> **WHAT THE EXERCISE ASKS**
After reading the data below, copy out every line that contains the word "race".

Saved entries
┏━━

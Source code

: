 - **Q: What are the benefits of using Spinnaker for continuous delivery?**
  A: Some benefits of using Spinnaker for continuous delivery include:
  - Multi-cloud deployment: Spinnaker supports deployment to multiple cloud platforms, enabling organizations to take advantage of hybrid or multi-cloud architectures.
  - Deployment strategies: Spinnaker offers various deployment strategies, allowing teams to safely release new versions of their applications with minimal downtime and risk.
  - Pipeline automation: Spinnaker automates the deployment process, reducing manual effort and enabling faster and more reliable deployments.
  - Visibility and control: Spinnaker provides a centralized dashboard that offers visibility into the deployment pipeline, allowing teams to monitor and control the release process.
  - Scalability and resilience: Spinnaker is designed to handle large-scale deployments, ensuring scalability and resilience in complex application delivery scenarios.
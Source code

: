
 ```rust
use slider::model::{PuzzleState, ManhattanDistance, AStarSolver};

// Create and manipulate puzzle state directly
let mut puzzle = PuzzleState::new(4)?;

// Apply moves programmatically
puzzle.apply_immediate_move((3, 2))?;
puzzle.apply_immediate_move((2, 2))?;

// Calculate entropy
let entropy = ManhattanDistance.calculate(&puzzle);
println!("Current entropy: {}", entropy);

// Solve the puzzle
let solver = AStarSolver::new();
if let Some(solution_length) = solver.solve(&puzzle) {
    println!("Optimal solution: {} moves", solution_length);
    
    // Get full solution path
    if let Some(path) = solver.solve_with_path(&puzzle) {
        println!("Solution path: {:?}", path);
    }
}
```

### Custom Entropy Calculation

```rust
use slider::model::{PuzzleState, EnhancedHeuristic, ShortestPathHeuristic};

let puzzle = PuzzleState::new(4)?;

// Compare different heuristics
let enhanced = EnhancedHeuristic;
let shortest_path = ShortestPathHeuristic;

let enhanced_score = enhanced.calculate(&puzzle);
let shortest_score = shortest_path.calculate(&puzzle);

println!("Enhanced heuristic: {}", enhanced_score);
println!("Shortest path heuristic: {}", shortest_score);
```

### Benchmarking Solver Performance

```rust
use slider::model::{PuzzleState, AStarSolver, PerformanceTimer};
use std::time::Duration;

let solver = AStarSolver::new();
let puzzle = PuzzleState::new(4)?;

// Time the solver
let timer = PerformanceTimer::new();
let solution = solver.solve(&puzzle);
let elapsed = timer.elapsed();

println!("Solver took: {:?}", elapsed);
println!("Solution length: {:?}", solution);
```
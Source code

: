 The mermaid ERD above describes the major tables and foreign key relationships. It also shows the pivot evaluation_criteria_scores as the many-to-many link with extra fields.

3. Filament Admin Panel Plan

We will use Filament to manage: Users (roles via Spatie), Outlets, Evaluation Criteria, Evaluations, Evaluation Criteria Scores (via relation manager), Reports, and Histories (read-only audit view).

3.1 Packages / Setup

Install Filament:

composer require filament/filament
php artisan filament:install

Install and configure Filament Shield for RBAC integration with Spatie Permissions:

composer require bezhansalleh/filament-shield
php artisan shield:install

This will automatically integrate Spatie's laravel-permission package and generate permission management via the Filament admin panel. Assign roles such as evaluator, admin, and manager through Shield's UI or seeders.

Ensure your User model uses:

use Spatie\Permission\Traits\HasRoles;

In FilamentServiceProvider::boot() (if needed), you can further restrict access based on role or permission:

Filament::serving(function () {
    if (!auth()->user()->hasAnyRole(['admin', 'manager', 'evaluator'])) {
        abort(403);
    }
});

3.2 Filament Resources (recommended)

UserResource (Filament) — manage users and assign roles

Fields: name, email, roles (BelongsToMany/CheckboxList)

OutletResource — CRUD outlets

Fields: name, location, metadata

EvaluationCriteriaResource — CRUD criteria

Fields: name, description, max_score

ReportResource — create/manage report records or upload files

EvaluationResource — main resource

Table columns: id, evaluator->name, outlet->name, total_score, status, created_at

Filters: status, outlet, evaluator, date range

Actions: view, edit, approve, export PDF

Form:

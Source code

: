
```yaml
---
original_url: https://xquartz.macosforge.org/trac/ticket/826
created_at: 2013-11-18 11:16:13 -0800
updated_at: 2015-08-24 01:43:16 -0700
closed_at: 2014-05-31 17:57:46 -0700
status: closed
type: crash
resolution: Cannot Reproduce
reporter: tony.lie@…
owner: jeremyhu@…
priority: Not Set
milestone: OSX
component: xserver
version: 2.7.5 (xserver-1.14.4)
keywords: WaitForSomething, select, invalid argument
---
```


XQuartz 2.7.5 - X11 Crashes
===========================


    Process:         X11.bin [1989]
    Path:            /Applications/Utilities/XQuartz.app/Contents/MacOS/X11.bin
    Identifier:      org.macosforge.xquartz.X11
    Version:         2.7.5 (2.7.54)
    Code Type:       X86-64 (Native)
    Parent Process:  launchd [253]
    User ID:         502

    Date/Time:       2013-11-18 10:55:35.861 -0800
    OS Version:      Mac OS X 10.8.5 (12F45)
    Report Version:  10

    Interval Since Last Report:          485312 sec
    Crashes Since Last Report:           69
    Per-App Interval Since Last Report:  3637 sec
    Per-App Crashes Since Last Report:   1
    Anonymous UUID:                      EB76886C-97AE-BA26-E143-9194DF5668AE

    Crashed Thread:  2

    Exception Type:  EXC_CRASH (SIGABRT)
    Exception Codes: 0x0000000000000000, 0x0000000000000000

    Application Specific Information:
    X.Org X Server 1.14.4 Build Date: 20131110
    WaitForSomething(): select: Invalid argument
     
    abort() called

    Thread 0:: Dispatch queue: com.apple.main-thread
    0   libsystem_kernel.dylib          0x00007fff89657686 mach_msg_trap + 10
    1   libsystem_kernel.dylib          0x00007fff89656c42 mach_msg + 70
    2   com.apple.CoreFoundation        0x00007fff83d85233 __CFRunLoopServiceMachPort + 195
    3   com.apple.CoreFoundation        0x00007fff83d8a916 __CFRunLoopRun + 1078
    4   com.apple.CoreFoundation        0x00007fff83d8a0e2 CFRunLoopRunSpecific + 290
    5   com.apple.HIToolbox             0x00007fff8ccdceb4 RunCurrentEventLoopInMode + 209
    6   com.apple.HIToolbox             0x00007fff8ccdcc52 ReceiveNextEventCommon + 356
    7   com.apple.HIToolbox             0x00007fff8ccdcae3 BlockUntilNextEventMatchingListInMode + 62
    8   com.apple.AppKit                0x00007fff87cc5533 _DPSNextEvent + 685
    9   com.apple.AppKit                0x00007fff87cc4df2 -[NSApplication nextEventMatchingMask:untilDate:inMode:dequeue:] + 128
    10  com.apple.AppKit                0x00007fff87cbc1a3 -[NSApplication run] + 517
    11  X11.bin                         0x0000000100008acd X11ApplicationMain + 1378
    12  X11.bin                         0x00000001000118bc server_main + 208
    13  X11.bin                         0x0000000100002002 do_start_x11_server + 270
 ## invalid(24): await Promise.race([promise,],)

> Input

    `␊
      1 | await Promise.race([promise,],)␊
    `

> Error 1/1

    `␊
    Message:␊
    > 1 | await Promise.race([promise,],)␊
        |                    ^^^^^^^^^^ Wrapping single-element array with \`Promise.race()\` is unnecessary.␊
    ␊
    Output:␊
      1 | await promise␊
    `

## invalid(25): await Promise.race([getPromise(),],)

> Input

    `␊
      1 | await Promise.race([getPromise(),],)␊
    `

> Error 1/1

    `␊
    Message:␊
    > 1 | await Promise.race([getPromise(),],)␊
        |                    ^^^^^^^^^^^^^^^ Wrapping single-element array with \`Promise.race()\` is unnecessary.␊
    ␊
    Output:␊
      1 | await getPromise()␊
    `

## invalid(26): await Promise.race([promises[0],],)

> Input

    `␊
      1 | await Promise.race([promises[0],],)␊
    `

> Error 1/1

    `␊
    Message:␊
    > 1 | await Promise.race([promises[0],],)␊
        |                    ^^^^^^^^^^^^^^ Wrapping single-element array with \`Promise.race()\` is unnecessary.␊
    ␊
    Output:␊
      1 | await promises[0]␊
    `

┗━━

> **RESPONSE TO THE TASK**
 ## invalid(24): await Promise.race([promise,],)
      1 | await Promise.race([promise,],)␊
    > 1 | await Promise.race([promise,],)␊
        |                    ^^^^^^^^^^ Wrapping single-element array with \`Promise.race()\` is unnecessary.␊
## invalid(25): await Promise.race([getPromise(),],)
      1 | await Promise.race([getPromise(),],)␊
    > 1 | await Promise.race([getPromise(),],)␊
        |                    ^^^^^^^^^^^^^^^ Wrapping single-element array with \`Promise.race()\` is unnecessary.␊
## invalid(26): await Promise.race([promises[0],],)
      1 | await Promise.race([promises[0],],)␊
    > 1 | await Promise.race([promises[0],],)␊
        |                    ^^^^^^^^^^^^^^ Wrapping single-element array with \`Promise.race()\` is unnecessary.␊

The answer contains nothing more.